(Data records)

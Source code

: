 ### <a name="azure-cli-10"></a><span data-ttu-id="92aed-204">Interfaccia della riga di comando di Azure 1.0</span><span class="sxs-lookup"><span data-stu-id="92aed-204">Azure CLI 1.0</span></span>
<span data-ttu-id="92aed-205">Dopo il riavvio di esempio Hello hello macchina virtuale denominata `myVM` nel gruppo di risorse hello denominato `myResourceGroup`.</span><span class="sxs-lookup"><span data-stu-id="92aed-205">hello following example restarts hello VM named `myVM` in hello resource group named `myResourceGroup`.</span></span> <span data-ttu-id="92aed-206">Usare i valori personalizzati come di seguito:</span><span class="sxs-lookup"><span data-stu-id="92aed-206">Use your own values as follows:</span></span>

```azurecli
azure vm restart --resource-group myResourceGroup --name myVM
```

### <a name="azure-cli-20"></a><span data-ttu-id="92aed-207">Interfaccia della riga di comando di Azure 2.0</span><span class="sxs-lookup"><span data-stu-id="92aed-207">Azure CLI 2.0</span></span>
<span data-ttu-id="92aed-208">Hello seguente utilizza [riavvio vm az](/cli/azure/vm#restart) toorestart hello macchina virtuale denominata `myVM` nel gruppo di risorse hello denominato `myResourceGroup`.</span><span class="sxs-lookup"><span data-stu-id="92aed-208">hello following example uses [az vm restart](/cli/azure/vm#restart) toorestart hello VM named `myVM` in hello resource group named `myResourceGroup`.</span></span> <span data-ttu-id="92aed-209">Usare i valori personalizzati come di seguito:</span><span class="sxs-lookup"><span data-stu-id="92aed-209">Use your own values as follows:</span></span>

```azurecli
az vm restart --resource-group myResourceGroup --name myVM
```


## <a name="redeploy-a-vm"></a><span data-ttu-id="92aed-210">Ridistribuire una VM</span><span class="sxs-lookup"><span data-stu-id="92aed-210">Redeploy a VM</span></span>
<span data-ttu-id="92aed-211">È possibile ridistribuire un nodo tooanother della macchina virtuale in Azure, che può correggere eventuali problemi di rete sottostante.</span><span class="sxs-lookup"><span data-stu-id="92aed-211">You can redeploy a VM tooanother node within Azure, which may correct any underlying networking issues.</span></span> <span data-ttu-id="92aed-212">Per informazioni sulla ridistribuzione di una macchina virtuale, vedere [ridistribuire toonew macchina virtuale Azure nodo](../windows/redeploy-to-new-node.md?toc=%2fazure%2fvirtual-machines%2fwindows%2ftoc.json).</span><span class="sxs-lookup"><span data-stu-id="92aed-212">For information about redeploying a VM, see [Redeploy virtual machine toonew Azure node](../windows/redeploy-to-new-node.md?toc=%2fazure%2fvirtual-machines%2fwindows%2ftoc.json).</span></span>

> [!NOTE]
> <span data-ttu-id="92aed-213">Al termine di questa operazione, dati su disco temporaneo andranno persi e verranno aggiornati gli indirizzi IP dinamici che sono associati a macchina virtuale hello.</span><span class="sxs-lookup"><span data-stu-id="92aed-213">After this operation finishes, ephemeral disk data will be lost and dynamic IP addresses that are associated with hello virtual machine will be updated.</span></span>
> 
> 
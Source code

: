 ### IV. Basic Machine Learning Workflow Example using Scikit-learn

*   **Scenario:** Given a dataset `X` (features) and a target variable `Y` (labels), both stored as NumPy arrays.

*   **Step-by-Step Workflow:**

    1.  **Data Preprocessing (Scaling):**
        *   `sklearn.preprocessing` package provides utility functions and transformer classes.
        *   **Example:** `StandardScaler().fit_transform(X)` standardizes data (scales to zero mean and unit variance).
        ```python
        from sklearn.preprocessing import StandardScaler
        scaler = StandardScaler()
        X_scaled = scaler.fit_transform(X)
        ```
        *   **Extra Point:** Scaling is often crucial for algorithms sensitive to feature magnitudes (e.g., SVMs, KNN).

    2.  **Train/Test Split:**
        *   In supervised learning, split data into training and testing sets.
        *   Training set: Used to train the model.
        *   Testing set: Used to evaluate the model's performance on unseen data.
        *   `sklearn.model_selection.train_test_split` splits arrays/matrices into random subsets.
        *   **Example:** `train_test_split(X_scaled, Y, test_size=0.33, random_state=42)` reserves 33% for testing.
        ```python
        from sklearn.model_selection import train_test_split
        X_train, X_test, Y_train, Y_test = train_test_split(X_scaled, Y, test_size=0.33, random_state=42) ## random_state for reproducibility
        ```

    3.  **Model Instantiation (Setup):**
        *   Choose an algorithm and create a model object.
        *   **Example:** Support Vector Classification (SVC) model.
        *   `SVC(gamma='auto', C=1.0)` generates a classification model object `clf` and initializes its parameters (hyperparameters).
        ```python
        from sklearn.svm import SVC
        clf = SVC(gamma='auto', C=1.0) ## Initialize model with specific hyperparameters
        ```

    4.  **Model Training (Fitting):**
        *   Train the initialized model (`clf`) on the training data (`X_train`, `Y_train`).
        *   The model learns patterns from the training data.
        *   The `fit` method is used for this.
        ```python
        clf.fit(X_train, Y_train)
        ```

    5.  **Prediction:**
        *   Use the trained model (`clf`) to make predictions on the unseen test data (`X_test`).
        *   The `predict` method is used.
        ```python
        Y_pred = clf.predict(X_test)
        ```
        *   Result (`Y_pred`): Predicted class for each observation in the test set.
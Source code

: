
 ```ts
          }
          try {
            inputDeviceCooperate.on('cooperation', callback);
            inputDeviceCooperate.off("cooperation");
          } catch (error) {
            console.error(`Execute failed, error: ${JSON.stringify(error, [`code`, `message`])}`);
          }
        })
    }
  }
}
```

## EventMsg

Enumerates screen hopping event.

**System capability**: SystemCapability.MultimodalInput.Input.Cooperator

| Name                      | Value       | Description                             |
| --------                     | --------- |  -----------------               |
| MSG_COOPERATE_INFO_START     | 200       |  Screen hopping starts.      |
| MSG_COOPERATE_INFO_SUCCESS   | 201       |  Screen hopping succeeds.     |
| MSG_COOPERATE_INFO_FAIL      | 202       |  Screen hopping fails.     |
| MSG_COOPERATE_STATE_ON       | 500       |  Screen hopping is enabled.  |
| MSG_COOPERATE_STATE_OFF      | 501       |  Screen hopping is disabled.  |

Your instructions: The lines above starting at the one that contains "possibile ridistribuire un" and ending at the one that contains "as NumPy arrays." must be transcribed exactly, and no other lines may appear.

Answer to the problem:
<span data-ttu-id="92aed-211">È possibile ridistribuire un nodo tooanother della macchina virtuale in Azure, che può correggere eventuali problemi di rete sottostante.</span><span class="sxs-lookup"><span data-stu-id="92aed-211">You can redeploy a VM tooanother node within Azure, which may correct any underlying networking issues.</span></span> <span data-ttu-id="92aed-212">Per informazioni sulla ridistribuzione di una macchina virtuale, vedere [ridistribuire toonew macchina virtuale Azure nodo](../windows/redeploy-to-new-node.md?toc=%2fazure%2fvirtual-machines%2fwindows%2ftoc.json).</span><span class="sxs-lookup"><span data-stu-id="92aed-212">For information about redeploying a VM, see [Redeploy virtual machine toonew Azure node](../windows/redeploy-to-new-node.md?toc=%2fazure%2fvirtual-machines%2fwindows%2ftoc.json).</span></span>

> [!NOTE]
> <span data-ttu-id="92aed-213">Al termine di questa operazione, dati su disco temporaneo andranno persi e verranno aggiornati gli indirizzi IP dinamici che sono associati a macchina virtuale hello.</span><span class="sxs-lookup"><span data-stu-id="92aed-213">After this operation finishes, ephemeral disk data will be lost and dynamic IP addresses that are associated with hello virtual machine will be updated.</span></span>
> 
> 
Source code

: ### IV. Basic Machine Learning Workflow Example using Scikit-learn

*   **Scenario:** Given a dataset `X` (features) and a target variable `Y` (labels), both stored as NumPy arrays.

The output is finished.